◆ YOUR OBJECTIVE: In the data below, find every line with the word "reduce" and copy it out.

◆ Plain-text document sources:
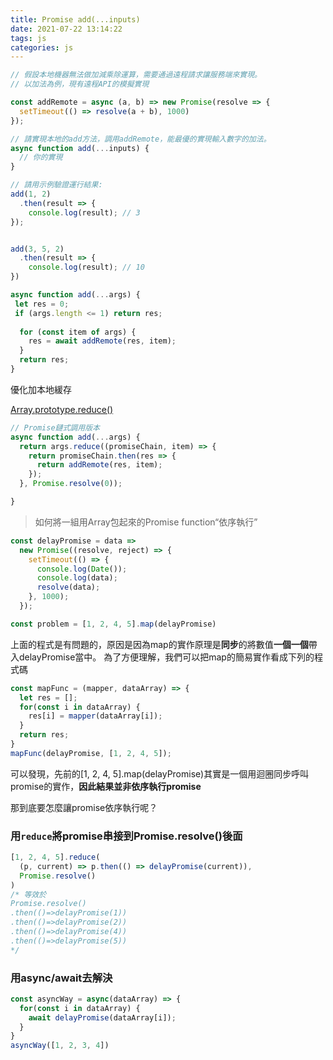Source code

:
 ```yaml
---
title: Promise add(...inputs)
date: 2021-07-22 13:14:22
tags: js
categories: js
---
```


```js
// 假設本地機器無法做加減乘除運算，需要通過遠程請求讓服務端來實現。
// 以加法為例，現有遠程API的模擬實現

const addRemote = async (a, b) => new Promise(resolve => {
  setTimeout(() => resolve(a + b), 1000)
});

// 請實現本地的add方法，調用addRemote，能最優的實現輸入數字的加法。
async function add(...inputs) {
  // 你的實現
}

// 請用示例驗證運行結果:
add(1, 2)
  .then(result => {
    console.log(result); // 3
});


add(3, 5, 2)
  .then(result => {
    console.log(result); // 10
})
```

```js
async function add(...args) {
 let res = 0;
 if (args.length <= 1) return res;
  
  for (const item of args) {
    res = await addRemote(res, item);
  }
  return res;
}
```

<script async src="//jsfiddle.net/JacobHsu/d13r4okg/1/embed/js/"></script>

優化加本地緩存

<script async src="//jsfiddle.net/JacobHsu/va1k2zdo/8/embed/js/"></script>

[Array.prototype.reduce()](https://developer.mozilla.org/zh-TW/docs/orphaned/Web/JavaScript/Reference/Global_Objects/Array/Reduce)

```js
// Promise鏈式調用版本
async function add(...args) {
  return args.reduce((promiseChain, item) => {
    return promiseChain.then(res => {
      return addRemote(res, item);
    });
  }, Promise.resolve(0));

}
```

> 如何將一組用Array包起來的Promise function“依序執行”

```js
const delayPromise = data =>
  new Promise((resolve, reject) => {
    setTimeout(() => {
      console.log(Date());
      console.log(data);
      resolve(data);
    }, 1000);
  });

const problem = [1, 2, 4, 5].map(delayPromise)
```

上面的程式是有問題的，原因是因為map的實作原理是**同步**的將數值**一個一個**帶入delayPromise當中。
為了方便理解，我們可以把map的簡易實作看成下列的程式碼

```js
const mapFunc = (mapper, dataArray) => {
  let res = [];
  for(const i in dataArray) {
    res[i] = mapper(dataArray[i]);
  }
  return res;
}
mapFunc(delayPromise, [1, 2, 4, 5]);
```

可以發現，先前的[1, 2, 4, 5].map(delayPromise)其實是一個用迴圈同步呼叫promise的實作，**因此結果並非依序執行promise**

那到底要怎麼讓promise依序執行呢？

### 用`reduce`將promise串接到Promise.resolve()後面

```js
[1, 2, 4, 5].reduce(
  (p, current) => p.then(() => delayPromise(current)),
  Promise.resolve()
)
/* 等效於 
Promise.resolve()
.then(()=>delayPromise(1))
.then(()=>delayPromise(2))
.then(()=>delayPromise(4))
.then(()=>delayPromise(5))
*/
```

### 用async/await去解決

```js
const asyncWay = async(dataArray) => {
  for(const i in dataArray) {
    await delayPromise(dataArray[i]);
  }
}
asyncWay([1, 2, 3, 4])
```

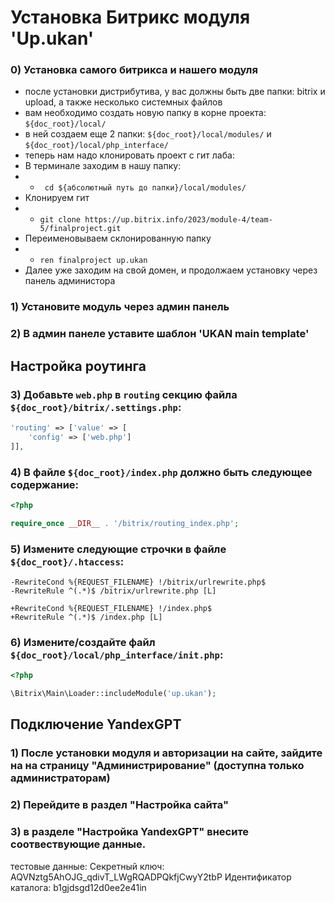 # Установка Битрикс модуля 'Up.ukan'

### 0) Установка самого битрикса и нашего модуля

- после установки дистрибутива, у вас должны быть две папки: bitrix и upload, а также несколько системных файлов 
- вам необходимо создать новую папку в корне проекта: `${doc_root}/local/`
- в ней создаем еще 2 папки: `${doc_root}/local/modules/` и `${doc_root}/local/php_interface/`
- теперь нам надо клонировать проект с гит лаба: 
- В терминале заходим в нашу папку:
- - ``` cd ${абсолютный путь до папки}/local/modules/``` 
- Клонируем гит
- - ``` git clone https://up.bitrix.info/2023/module-4/team-5/finalproject.git ```
- Переименовываем склонированную папку
- - ```ren finalproject up.ukan```
- Далее уже заходим на свой домен, и продолжаем установку через панель администора

### 1) Установите модуль через админ панель

### 2) В админ панеле уставите шаблон 'UKAN main template'

## Настройка роутинга


### 3) Добавьте `web.php` в `routing` секцию файла `${doc_root}/bitrix/.settings.php`:

```php
'routing' => ['value' => [
	'config' => ['web.php']
]],
```

### 4) В файле `${doc_root}/index.php` должно быть следующее содержание:

```php
<?php

require_once __DIR__ . '/bitrix/routing_index.php';
```

### 5) Измените следующие строчки в файле `${doc_root}/.htaccess`:

```
-RewriteCond %{REQUEST_FILENAME} !/bitrix/urlrewrite.php$
-RewriteRule ^(.*)$ /bitrix/urlrewrite.php [L]

+RewriteCond %{REQUEST_FILENAME} !/index.php$
+RewriteRule ^(.*)$ /index.php [L]
```

### 6) Измените/создайте файл `${doc_root}/local/php_interface/init.php`:

```php
<?php

\Bitrix\Main\Loader::includeModule('up.ukan');
```
## Подключение YandexGPT

### 1) После установки модуля и авторизации на сайте, зайдите на на страницу "Администрирование" (доступна только администраторам)
### 2) Перейдите в раздел "Настройка сайта"
### 3) в разделе "Настройка YandexGPT" внесите соотвествующие данные.

тестовые данные:
Секретный ключ: AQVNztg5AhOJG_qdivT_LWgRQADPQkfjCwyY2tbP
Идентификатор каталога: b1gjdsgd12d0ee2e41in
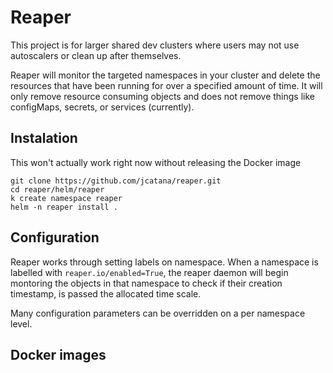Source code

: # Reaper

This project is for larger shared dev clusters where users may not use autoscalers or clean up after themselves.

Reaper will monitor the targeted namespaces in your cluster and delete the resources that have been running for over a specified amount of time. It will only remove resource consuming objects and does not remove things like configMaps, secrets, or services (currently).

## Instalation
This won't actually work right now without releasing the Docker image
```
git clone https://github.com/jcatana/reaper.git
cd reaper/helm/reaper
k create namespace reaper
helm -n reaper install . 
```

## Configuration
Reaper works through setting labels on namespace. When a namespace is labelled with `reaper.io/enabled=True`, the reaper daemon will begin montoring the objects in that namespace to check if their creation timestamp, is passed the allocated time scale.

Many configuration parameters can be overridden on a per namespace level.


## Docker images

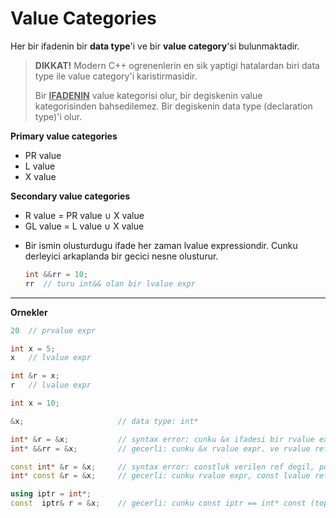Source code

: # Value Categories

Her bir ifadenin bir **data type**'i ve bir **value category**'si bulunmaktadir.
> **DIKKAT!**
> Modern C++ ogrenenlerin en sik yaptigi hatalardan biri data type ile value category'i karistirmasidir.
> 
> Bir **<ins>IFADENIN</ins>** value kategorisi olur, bir degiskenin value kategorisinden bahsedilemez. Bir degiskenin data type (declaration type)'i olur.


**Primary value categories**
* PR value
* L value
* X value

**Secondary value categories**
* R value = PR value $\cup$ X value
* GL value = L value $\cup$ X value

<!--  -->

* Bir ismin olusturdugu ifade her zaman lvalue expressiondir. Cunku derleyici arkaplanda bir gecici nesne olusturur.
  ```C++
  int &&rr = 10;
  rr  // turu int&& olan bir lvalue expr
  ```

-----

**Ornekler**
```C++
20  // prvalue expr
```
```C++
int x = 5;
x   // lvalue expr
```
```C++
int &r = x;
r   // lvalue expr
```

```C++
int x = 10;

&x;                     // data type: int*

int* &r = &x;           // syntax error: cunku &x ifadesi bir rvalue expr ve lvalue ref'e baglanamaz.
int* &&rr = &x;         // gecerli: cunku &x rvalue expr. ve rvalue ref'e baglanabilir.

const int* &r = &x;     // syntax error: constluk verilen ref degil, pointerin isaret ettigi int turu
int* const &r = &x;     // gecerli: cunku rvalue expr, const lvalue ref'e baglanabilir.

using iptr = int*;    
const  iptr& r = &x;    // gecerli: cunku const iptr == int* const (top-level const)
```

◆ OUTPUT FOR THIS TASK:
[Array.prototype.reduce()](https://developer.mozilla.org/zh-TW/docs/orphaned/Web/JavaScript/Reference/Global_Objects/Array/Reduce)
  return args.reduce((promiseChain, item) => {
### 用`reduce`將promise串接到Promise.resolve()後面
[1, 2, 4, 5].reduce(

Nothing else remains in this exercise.